There's a lot of things we've learned in the last 10 years, a lot of good patterns that have just been built into our software. Things like circuit breakers, I think things like error handling and backing off and retrying and exponential backup. Those are all kind of table stakes. Most people know about those. You're not explaining those to your common person. Now we're talking about how we isolate failure domains, how we keep it from propagating. Those are the lessons we're teaching, and I think those are the right lessons to be teaching the next generation of engineers.
                                                     

My one concern is I think do the decoupling. Most of your more junior engineers, they've never run hardware, they've never logged into the box and go change a SysFile so it could reboot. Could they log into... could they do it? And the answer is they could given an opportunity to learn, but are they learning? Is that part of their day-to-day? So I think there's... This is my flag to carry. My mantra is like, this is something that we got to invest some time in and it's not the world, but if we do a little bit of time along the way, we can mitigate a lot of the risks.

Samuel Arbesman:                                      

Do you think it's also to a certain degree that the stakes were lower where there weren't as many things in the cloud and so therefore people were more tolerant to this kind of thing?

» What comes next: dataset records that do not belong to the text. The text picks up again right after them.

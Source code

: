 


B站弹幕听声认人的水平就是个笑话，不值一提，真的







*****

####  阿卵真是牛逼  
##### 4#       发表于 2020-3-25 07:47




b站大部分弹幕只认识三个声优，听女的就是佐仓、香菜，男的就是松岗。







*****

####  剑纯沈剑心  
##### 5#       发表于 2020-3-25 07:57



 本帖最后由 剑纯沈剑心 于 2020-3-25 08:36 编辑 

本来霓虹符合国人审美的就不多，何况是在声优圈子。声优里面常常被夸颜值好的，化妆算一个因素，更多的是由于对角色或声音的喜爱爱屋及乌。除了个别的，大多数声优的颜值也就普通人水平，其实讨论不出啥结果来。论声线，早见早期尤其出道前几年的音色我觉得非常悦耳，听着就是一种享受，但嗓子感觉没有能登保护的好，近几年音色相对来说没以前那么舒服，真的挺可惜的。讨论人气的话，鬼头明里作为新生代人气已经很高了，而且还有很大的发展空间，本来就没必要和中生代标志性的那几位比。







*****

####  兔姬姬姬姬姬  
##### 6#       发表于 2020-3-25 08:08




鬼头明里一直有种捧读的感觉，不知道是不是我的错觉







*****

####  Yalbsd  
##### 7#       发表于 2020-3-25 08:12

And now I'm kind of spinning a conjectural kind of anecdote, but maybe back in the day when few people had cars, it was okay if there were lots and lots of potholes, cause it didn't really matter. But then once, and once people started driving widely, then we had to think much more about the actual infrastructure. And so is there a sense that now that so much is being built and interconnected on these systems, that the stakes are much higher and we have to be more cognizant of all these kinds of things and we're sort of out of the adolescence of these technologies?

Kolton Andrus:                                        

I think that's a great thought. I think it makes a lot of sense. I mean, let's just look at the amount of business being done online. You go back to 2000, almost none. You know? You go to today, the vast majority, when the money's there, when it becomes important to all the people involved, the focus shifts there as well. And so yeah, 2000s, even early 2010s, still new, still fun. Twitter, who cares if it goes down? It's just people are up there posting 140 characters of who cares what. Now it's like Twitter goes down, oh my gosh, we lost a valuable news source for the world. We're going to not have insight into what's happening in parts. I think that just shows that kind of maturation and transformation occurred.

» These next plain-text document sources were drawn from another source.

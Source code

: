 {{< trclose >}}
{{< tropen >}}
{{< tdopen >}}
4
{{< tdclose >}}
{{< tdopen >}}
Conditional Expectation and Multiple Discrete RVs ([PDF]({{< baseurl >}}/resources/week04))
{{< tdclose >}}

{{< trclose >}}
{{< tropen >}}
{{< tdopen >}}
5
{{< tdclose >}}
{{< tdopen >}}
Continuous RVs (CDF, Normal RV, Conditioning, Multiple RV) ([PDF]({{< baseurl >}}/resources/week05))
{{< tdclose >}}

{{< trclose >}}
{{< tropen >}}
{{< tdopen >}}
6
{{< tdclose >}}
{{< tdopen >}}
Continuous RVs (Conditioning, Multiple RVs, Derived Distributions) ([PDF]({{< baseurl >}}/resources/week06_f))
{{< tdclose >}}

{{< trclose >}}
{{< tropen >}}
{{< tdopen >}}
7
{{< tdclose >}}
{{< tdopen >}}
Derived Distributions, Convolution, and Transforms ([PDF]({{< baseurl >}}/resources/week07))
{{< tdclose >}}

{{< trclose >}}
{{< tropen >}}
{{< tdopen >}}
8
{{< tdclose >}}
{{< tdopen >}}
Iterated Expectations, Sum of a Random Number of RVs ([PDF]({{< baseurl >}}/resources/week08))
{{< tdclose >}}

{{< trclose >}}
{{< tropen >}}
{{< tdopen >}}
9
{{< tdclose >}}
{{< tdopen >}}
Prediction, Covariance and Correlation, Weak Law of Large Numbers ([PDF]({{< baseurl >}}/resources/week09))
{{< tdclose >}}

Danny Crichton:                                        

One of the questions I have for you, I mean you're saying that the engineering discipline is getting better, and I think this is really interesting because it parallels, I think a lot of the concerns in the cyber security community where it's like, look, we have to train people to think in a security way. The idea of bifurcating an engineer who builds software from a cyber security engineer whose job is to clean that software up to be secure, doesn't really work. If it's not secure to begin with, it's very hard to secure later in the same way that if it's not reliable to begin with, it's very hard to patch reliability on top of software later.
                                                     

Do you think that improvement is coming from better tooling up to and including the programming languages themselves and the libraries that sort of underpin them, the APIs? Or is that something that's more sociological that engineers are sort of learning both through coursework or through practice and companies how to be better at reliability or security, whatever the case may be?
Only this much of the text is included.